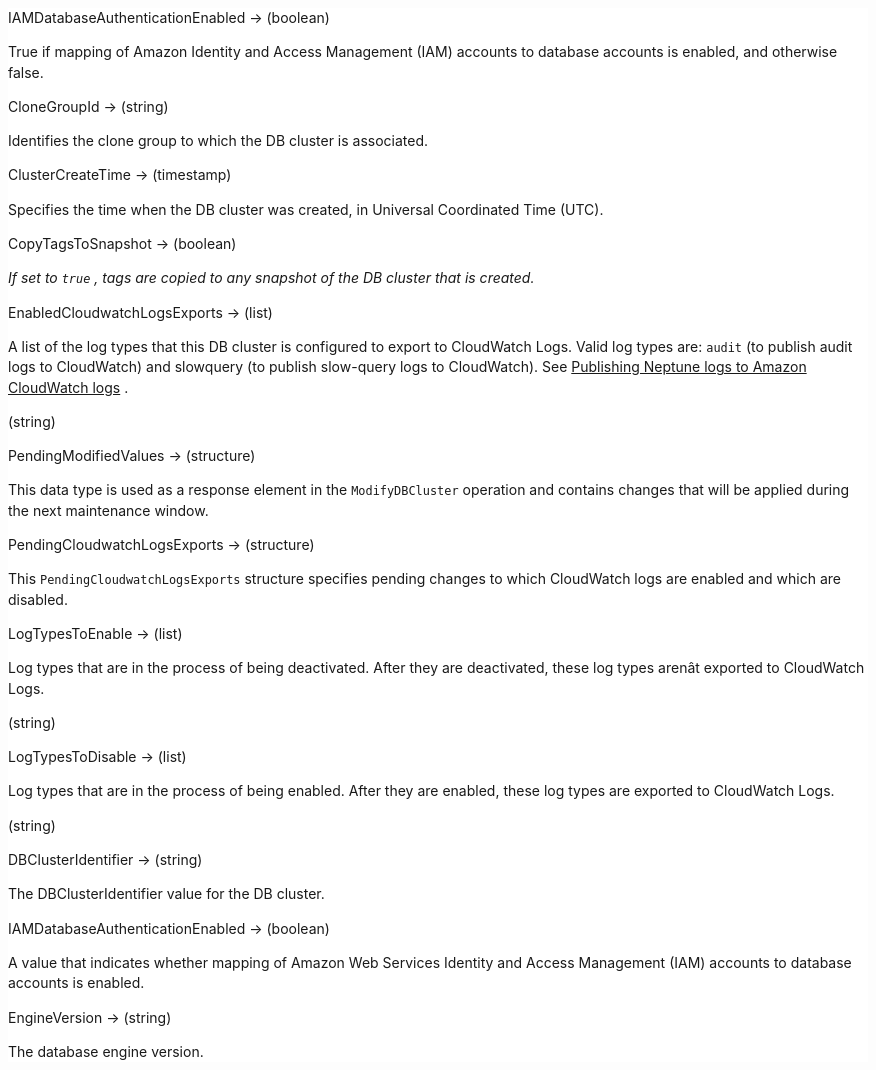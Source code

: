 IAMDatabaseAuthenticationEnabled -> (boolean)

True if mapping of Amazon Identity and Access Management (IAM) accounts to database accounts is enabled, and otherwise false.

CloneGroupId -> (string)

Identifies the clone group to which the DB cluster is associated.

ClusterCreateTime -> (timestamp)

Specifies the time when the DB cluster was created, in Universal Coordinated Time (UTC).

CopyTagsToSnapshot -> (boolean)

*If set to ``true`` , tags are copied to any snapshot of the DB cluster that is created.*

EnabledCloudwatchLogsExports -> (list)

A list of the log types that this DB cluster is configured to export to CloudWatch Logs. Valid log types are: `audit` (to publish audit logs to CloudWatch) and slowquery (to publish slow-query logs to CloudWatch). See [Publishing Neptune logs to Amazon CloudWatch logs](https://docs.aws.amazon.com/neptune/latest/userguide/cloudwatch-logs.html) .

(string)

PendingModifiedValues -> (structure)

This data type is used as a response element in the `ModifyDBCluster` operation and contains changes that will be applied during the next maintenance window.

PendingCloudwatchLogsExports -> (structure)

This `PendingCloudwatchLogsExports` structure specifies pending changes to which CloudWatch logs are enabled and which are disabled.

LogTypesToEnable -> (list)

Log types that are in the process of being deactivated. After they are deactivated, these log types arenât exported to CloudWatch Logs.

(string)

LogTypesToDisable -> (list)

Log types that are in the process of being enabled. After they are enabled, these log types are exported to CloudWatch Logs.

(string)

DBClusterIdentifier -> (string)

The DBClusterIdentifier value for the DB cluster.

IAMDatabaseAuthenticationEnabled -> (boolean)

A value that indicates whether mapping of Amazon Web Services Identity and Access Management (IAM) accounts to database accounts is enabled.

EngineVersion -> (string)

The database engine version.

------------------------------------------------------------------------

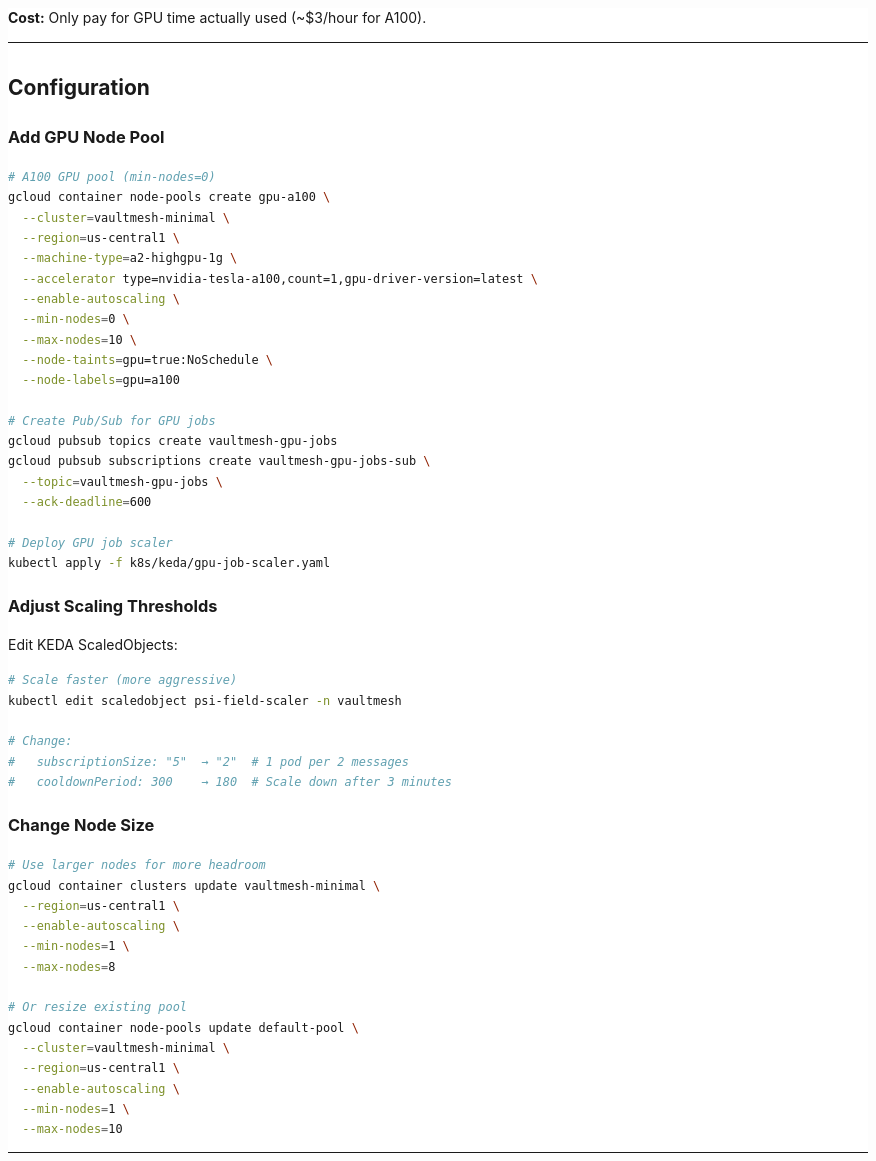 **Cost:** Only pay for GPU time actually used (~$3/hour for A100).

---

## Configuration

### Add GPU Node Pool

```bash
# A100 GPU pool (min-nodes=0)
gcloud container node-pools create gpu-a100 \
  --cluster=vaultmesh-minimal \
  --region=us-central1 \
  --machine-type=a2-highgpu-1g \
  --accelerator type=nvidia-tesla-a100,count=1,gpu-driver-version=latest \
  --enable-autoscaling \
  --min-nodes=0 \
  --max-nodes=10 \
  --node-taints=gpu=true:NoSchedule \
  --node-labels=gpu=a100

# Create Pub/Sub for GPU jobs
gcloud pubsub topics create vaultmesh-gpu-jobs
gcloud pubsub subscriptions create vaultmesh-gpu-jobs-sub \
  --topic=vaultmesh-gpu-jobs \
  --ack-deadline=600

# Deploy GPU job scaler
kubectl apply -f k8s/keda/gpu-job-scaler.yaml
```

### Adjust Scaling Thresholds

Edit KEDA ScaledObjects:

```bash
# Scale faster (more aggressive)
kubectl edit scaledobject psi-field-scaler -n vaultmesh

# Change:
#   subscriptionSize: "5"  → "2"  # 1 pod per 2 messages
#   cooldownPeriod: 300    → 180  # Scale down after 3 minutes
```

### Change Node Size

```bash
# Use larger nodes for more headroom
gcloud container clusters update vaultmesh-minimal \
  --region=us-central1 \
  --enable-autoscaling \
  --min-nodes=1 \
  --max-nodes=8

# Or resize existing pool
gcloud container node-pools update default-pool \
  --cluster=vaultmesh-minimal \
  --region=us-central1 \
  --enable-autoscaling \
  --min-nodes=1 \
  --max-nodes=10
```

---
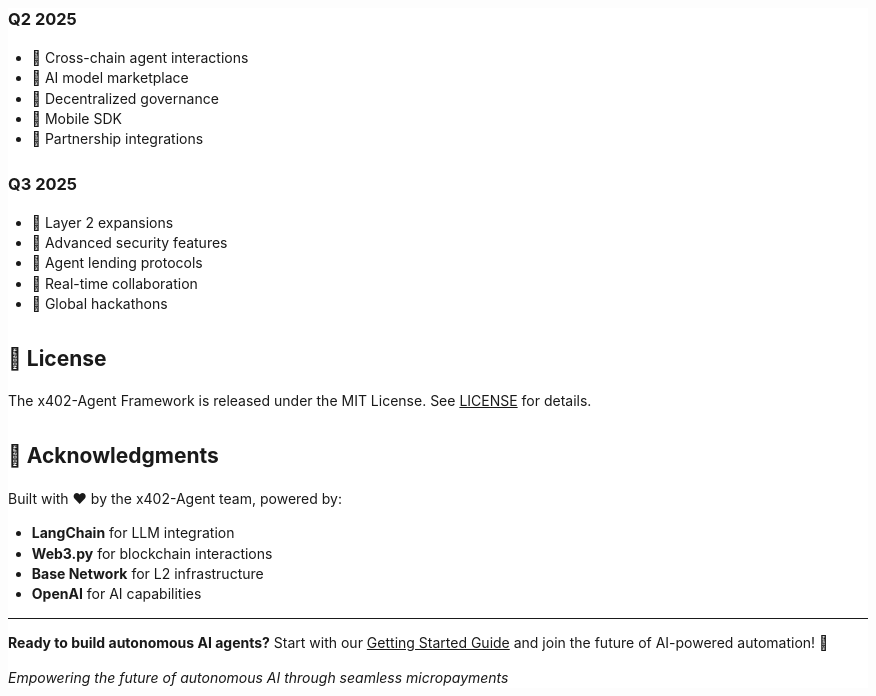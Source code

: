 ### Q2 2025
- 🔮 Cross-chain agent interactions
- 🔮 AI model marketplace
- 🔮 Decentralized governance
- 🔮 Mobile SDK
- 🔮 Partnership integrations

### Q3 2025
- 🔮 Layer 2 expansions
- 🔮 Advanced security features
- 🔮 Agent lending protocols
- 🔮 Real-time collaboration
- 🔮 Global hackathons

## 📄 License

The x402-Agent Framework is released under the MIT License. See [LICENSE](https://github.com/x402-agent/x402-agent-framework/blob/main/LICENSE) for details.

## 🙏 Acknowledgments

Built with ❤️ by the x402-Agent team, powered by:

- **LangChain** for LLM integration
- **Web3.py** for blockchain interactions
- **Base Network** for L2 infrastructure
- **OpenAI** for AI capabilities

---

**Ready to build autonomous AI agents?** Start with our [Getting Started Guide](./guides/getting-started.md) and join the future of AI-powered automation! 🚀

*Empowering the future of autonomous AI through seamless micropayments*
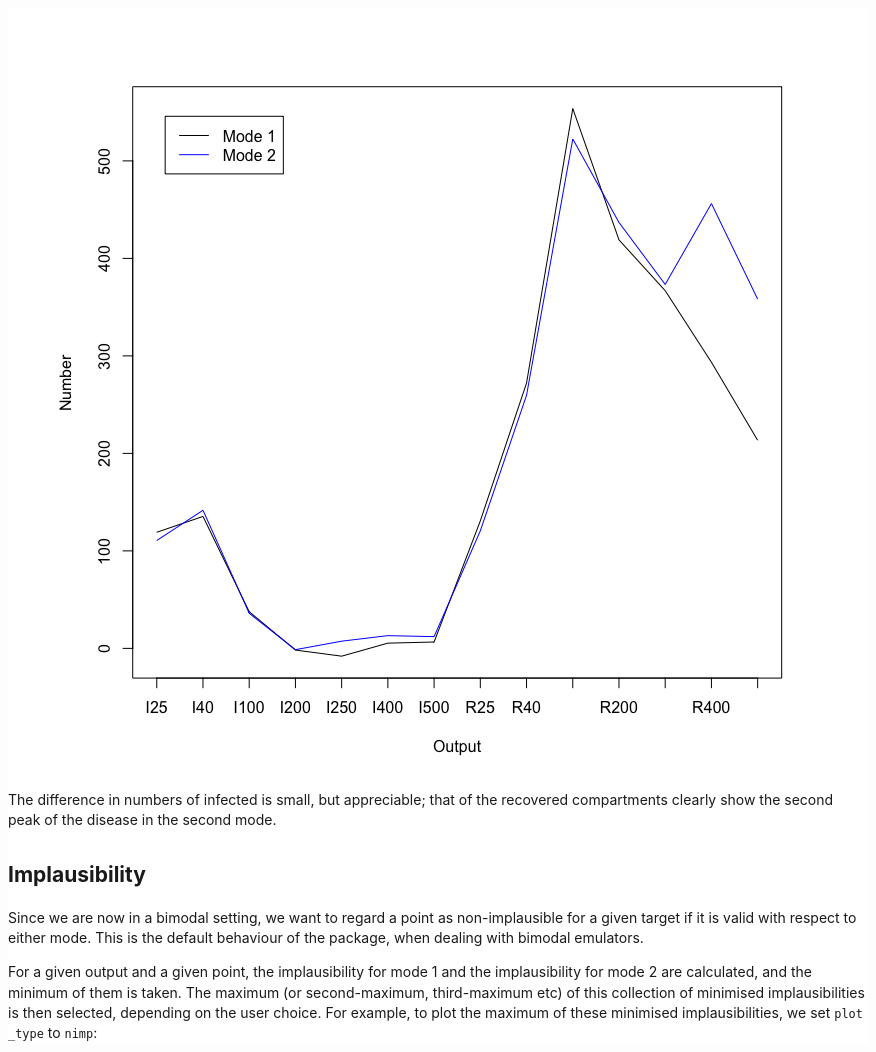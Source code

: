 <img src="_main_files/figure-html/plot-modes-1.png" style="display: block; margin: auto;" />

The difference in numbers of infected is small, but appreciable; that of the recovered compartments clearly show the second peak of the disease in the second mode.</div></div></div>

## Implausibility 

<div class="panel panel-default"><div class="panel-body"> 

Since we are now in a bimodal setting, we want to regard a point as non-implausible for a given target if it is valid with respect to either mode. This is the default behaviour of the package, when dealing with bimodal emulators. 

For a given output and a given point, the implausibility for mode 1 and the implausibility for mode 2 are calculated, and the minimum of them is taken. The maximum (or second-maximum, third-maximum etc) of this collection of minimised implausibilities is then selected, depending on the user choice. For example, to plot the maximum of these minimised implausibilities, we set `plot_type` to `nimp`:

------------------------------------------------------------------------

◆ **EXERCISE**
Gather every line from the listing above in which "Identity" appears, and copy those lines.

◆ **COMPLETED EXERCISE**
True if mapping of Amazon Identity and Access Management (IAM) accounts to database accounts is enabled, and otherwise false.
A value that indicates whether mapping of Amazon Web Services Identity and Access Management (IAM) accounts to database accounts is enabled.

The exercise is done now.